Do not pass "Go"

The follow-up to"Swingers" is an amiable slice of Tarantino Lite.

By Mary Elizabeth Williams

Senior Writer

Published April 9, 1999 5:55PM (EDT)

"Go" is the sort of movie that's so enthusiastically American, you'd almost
think it was directed by a foreigner. In its one-night bacchanal of sex, drugs and a requisite dose of violence, the movie takes the viewer through the wild, wild West of big automobiles, big guns and all-you-can-eat seafood buffets. Leading the expedition are the aimless bumblers who typify both the American dream and its nightmare -- misfits forever finding cash, car keys and horny drunk girls thrown in their direction, but who are just as likely to hurl themselves into the path of something bigger and far less friendly in the process.
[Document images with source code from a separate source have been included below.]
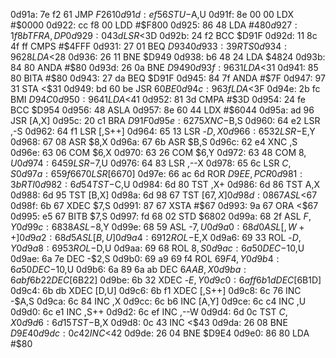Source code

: 0d91a: 7e f2 61     JMP    $F261
0d91d: ef 56        STU    -$A,U
0d91f: 8e 00 00     LDX    #$0000
0d922: cc f8 00     LDD    #$F800
0d925: 86 48        LDA    #$48
0d927: 1f 8b        TFR    A,DP
0d929: 04 3d        LSR    <$3D
0d92b: 24 f2        BCC    $D91F
0d92d: 11 8c 4f ff  CMPS   #$4FFF
0d931: 27 01        BEQ    $D934
0d933: 39           RTS
0d934: 96 28        LDA    <$28
0d936: 26 11        BNE    $D949
0d938: b6 48 24     LDA    $4824
0d93b: 84 80        ANDA   #$80
0d93d: 26 0a        BNE    $D949
0d93f: 96 31        LDA    <$31
0d941: 85 80        BITA   #$80
0d943: 27 da        BEQ    $D91F
0d945: 84 7f        ANDA   #$7F
0d947: 97 31        STA    <$31
0d949: bd 60 be     JSR    $60BE
0d94c: 96 3f        LDA    <$3F
0d94e: 2b fc        BMI    $D94C
0d950: 96 41        LDA    <$41
0d952: 81 3d        CMPA   #$3D
0d954: 24 fe        BCC    $D954
0d956: 48           ASLA
0d957: 8e 60 44     LDX    #$6044
0d95a: ad 96        JSR    [A,X]
0d95c: 20 c1        BRA    $D91F
0d95e: 62 75        XNC    -$B,S
0d960: 64 e2        LSR    ,-S
0d962: 64 f1        LSR    [,S++]
0d964: 65 13        LSR    -$D,X
0d966: 65 32        LSR    -$E,Y
0d968: 67 08        ASR    $8,X
0d96a: 67 6b        ASR    $B,S
0d96c: 62 e4        XNC    ,S
0d96e: 63 06        COM    $6,X
0d970: 63 26        COM    $6,Y
0d972: 63 48        COM    $8,U
0d974: 64 59        LSR    -$7,U
0d976: 64 83        LSR    ,--X
0d978: 65 6c        LSR    $C,S
0d97a: 65 9f 66 70  LSR    [$6670]
0d97e: 66 ac 6d     ROR    $D9EE,PCR
0d981: 3b           RTI
0d982: 6d 54        TST    -$C,U
0d984: 6d 80        TST    ,X+
0d986: 6d 86        TST    A,X
0d988: 6d 95        TST    [B,X]
0d98a: 6d 98 67     TST    [$67,X]
0d98d: 08 67        ASL    <$67
0d98f: 6b 67        XDEC   $7,S
0d991: 87 67        XSTA   #$67
0d993: 9a 67        ORA    <$67
0d995: e5 67        BITB   $7,S
0d997: fd 68 02     STD    $6802
0d99a: 68 2f        ASL    $F,Y
0d99c: 68 38        ASL    -$8,Y
0d99e: 68 59        ASL    -$7,U
0d9a0: 68 d0        ASL    [,W++]
0d9a2: 68 d5        ASL    [B,U]
0d9a4: 69 12        ROL    -$E,X
0d9a6: 69 33        ROL    -$D,Y
0d9a8: 69 53        ROL    -$D,U
0d9aa: 69 68        ROL    $8,S
0d9ac: 6a 50        DEC    -$10,U
0d9ae: 6a 7e        DEC    -$2,S
0d9b0: 69 a9 69 f4  ROL    $69F4,Y
0d9b4: 6a 50        DEC    -$10,U
0d9b6: 6a 89 6a ab  DEC    $6AAB,X
0d9ba: 6a bf 6b 22  DEC    [$6B22]
0d9be: 6b 32        XDEC   -$E,Y
0d9c0: 6a ff 6b 1d  DEC    [$6B1D]
0d9c4: 6b db        XDEC   [D,U]
0d9c6: 6b f1        XDEC   [,S++]
0d9c8: 6c 76        INC    -$A,S
0d9ca: 6c 84        INC    ,X
0d9cc: 6c b6        INC    [A,Y]
0d9ce: 6c c4        INC    ,U
0d9d0: 6c e1        INC    ,S++
0d9d2: 6c ef        INC    ,--W
0d9d4: 6d 0c        TST    $C,X
0d9d6: 6d 15        TST    -$B,X
0d9d8: 0c 43        INC    <$43
0d9da: 26 08        BNE    $D9E4
0d9dc: 0c 42        INC    <$42
0d9de: 26 04        BNE    $D9E4
0d9e0: 86 80        LDA    #$80
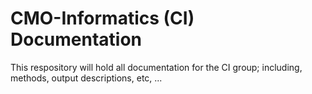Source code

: # CMO-Informatics (CI) Documentation

This respository will hold all documentation for the CI group; including, methods, output descriptions, etc, ...


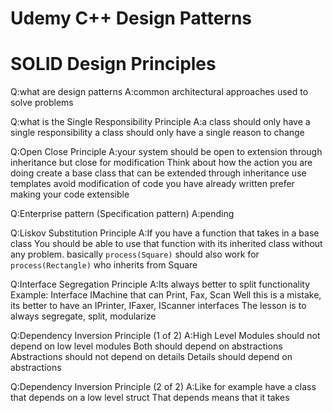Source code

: # Udemy C++ Design Patterns
# SOLID Design Principles

Q:what are design patterns
A:common architectural approaches used to solve problems
<!-- 1552225320815 -->

Q:what is the Single Responsibility Principle
A:a class should only have a single responsibility
a class should only have a single reason to change
<!-- 1552225320817 -->

Q:Open Close Principle
A:your system should be open to extension through inheritance
but close for modification
Think about how the action you are doing
create a base class that can be extended through inheritance
use templates
avoid modification of code you have already written
prefer making your code extensible

Q:Enterprise pattern (Specification pattern)
A:pending

Q:Liskov Substitution Principle
A:If you have a function that takes in a base class
You should be able to use that function with its inherited
class without any problem.
basically `process(Square)` should also work for `process(Rectangle)`
who inherits from Square

Q:Interface Segregation Principle
A:Its always better to split functionality
Example: Interface IMachine that can Print, Fax, Scan
Well this is a mistake, its better to have an IPrinter, IFaxer, IScanner interfaces
The lesson is to always segregate, split, modularize

Q:Dependency Inversion Principle (1 of 2)
A:High Level Modules should not depend on low level modules
Both should depend on abstractions
Abstractions should not depend on details
Details should depend on abstractions

Q:Dependency Inversion Principle (2 of 2)
A:Like for example have a class that depends on a low level struct
That depends means that it takes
Director Doug Liman, who set off an unfortunate explosion of cocktail sipping and jitterbugging among the khakis crowd with his 1996 hit "Swingers," once again treads the Los Angeles-to-Las Vegas territory, this time with a shadier assortment of characters. The action takes place over a short period of time and with three distinct yet overlapping story lines, a device that is so patently "Pulp Fiction" it's embarrassingly obvious to even bring it up (but you'll probably be hard pressed to find a review of "Go" that won't). Unlike the denizens of the Tarantino opus, however, these fuck-ups on the wrong side of the law aren't quite so deeply ensconced in the seedy milieus of drugs and violence. They're youthful day-trippers, passing through the underworld and trying not to get roughed up.

The story begins and ends with Ronna (Sarah Polley from "The Sweet Hereafter"), a bored L.A. grocery store employee about to be kicked out of her apartment for not paying her rent. Luckily, her colleague Simon (Desmond Askew), a pasty-faced part-time drug dealer, is dying to get out of town and needs someone to cover his shift. Her luck gets even better when well-heeled TV actors Adam and Zack (Scott Wolf and Jay Mohr) show up in Simon's checkout line looking for a little more than orange juice and snack cakes.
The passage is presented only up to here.